START GIVEN DATA

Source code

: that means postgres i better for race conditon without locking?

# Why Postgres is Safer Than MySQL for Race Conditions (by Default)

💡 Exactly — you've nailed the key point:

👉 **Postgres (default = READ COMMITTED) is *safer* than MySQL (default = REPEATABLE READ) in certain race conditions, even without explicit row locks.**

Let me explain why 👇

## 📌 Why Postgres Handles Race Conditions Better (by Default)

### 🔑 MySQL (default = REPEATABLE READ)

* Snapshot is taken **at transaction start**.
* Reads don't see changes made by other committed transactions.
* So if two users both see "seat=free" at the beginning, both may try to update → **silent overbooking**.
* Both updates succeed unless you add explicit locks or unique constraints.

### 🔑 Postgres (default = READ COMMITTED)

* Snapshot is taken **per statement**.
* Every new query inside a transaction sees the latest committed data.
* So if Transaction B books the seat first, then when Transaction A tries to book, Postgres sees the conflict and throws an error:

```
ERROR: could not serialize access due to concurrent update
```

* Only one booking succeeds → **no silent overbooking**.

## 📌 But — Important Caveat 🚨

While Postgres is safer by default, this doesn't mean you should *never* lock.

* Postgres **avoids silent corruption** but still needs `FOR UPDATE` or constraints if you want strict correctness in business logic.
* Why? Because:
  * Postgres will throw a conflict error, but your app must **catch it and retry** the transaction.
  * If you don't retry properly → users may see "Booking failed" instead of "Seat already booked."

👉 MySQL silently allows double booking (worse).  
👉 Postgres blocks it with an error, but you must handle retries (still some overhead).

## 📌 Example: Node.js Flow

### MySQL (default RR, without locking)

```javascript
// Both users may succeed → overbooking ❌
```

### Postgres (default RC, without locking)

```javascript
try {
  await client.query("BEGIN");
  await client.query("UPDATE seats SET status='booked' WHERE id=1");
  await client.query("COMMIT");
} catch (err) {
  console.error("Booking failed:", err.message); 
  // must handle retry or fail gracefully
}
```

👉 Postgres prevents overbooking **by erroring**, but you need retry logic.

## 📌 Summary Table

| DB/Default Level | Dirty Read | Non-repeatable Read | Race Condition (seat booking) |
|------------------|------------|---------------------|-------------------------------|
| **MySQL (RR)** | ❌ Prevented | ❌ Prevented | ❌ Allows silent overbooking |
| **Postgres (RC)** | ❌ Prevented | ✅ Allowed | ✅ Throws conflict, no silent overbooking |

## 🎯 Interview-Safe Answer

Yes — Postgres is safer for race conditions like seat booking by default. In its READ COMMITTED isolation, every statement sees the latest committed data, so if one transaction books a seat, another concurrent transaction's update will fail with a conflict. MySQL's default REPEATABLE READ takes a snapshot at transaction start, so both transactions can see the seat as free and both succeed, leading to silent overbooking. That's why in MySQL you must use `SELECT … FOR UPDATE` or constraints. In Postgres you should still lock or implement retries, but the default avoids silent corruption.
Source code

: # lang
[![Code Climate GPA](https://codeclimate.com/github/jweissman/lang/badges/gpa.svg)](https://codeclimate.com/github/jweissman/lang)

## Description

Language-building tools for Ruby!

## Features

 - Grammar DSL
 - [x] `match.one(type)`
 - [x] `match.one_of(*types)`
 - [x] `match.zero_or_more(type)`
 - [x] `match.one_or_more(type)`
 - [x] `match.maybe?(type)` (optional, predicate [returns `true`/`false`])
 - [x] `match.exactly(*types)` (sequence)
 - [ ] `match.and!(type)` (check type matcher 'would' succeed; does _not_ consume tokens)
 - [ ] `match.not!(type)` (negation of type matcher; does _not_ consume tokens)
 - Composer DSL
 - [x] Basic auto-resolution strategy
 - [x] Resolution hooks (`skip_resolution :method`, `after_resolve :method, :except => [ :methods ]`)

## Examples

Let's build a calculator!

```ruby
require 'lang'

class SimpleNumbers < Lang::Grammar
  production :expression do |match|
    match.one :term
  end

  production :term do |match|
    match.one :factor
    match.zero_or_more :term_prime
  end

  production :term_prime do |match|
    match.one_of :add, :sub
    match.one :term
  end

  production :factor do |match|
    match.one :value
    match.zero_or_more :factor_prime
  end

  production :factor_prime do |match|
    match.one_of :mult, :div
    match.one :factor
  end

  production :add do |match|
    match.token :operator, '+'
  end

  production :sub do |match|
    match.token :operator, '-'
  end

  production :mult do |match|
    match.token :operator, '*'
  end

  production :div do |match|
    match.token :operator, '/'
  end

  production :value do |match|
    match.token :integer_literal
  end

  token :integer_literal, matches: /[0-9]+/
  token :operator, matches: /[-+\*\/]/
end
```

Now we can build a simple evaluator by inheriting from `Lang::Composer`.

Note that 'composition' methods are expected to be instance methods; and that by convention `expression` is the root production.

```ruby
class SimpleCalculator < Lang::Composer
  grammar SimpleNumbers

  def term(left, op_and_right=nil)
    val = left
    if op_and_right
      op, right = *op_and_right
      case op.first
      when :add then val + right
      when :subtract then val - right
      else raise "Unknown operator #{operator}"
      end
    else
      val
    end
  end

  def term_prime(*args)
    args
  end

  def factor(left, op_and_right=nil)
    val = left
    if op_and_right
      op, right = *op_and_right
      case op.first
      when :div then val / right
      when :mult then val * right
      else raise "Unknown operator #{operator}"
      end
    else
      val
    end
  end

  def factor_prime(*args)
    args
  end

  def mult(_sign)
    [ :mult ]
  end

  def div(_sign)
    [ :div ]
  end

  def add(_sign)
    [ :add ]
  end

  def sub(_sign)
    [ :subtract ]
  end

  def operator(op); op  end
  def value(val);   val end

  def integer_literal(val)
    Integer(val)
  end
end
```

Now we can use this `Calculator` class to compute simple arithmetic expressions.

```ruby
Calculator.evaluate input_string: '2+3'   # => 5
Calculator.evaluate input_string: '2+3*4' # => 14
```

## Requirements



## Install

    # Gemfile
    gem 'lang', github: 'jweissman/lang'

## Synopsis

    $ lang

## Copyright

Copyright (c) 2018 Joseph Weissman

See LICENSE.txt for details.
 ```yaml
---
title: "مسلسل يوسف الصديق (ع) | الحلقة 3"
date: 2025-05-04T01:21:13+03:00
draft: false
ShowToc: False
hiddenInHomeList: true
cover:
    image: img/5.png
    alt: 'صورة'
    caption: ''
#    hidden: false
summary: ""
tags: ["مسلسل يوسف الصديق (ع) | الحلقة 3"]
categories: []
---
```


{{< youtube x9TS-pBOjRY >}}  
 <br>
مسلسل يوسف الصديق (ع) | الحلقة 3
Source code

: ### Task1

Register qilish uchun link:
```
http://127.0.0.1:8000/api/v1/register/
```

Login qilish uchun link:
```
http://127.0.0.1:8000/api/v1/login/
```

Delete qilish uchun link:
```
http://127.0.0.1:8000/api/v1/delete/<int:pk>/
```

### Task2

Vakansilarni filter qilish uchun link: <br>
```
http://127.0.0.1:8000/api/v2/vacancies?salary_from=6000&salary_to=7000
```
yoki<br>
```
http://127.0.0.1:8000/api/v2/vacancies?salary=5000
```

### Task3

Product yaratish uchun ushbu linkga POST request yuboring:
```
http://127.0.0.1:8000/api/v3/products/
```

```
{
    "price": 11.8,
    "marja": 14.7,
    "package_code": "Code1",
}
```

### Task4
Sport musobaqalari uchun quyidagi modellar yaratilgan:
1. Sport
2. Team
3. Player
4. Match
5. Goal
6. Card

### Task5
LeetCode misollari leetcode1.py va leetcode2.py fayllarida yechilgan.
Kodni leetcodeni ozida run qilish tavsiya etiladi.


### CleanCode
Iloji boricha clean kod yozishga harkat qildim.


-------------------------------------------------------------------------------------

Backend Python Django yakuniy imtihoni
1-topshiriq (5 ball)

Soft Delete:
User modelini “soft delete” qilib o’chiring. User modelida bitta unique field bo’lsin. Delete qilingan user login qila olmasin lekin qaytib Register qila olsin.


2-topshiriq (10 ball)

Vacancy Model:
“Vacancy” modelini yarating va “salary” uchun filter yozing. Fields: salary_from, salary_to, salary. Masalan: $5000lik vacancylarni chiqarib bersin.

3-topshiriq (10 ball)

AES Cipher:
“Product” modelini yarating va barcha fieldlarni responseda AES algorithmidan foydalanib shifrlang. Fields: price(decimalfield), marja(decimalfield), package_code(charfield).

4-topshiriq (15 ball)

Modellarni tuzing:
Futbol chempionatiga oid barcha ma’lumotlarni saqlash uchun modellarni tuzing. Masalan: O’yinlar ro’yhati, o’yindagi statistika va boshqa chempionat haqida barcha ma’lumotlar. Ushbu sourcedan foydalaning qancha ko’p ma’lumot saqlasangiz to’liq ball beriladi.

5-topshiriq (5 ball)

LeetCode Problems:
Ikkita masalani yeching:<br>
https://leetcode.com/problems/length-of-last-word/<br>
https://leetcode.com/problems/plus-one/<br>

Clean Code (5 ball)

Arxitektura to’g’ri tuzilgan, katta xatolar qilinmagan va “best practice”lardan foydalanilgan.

END GIVEN DATA

WHAT IS BEING ASKED >> From the first line of the entries above to the line with "Exactly — you've", please return every line exactly, keeping both ends.

SOLUTION BELOW >>
Source code

: that means postgres i better for race conditon without locking?

# Why Postgres is Safer Than MySQL for Race Conditions (by Default)

💡 Exactly — you've nailed the key point:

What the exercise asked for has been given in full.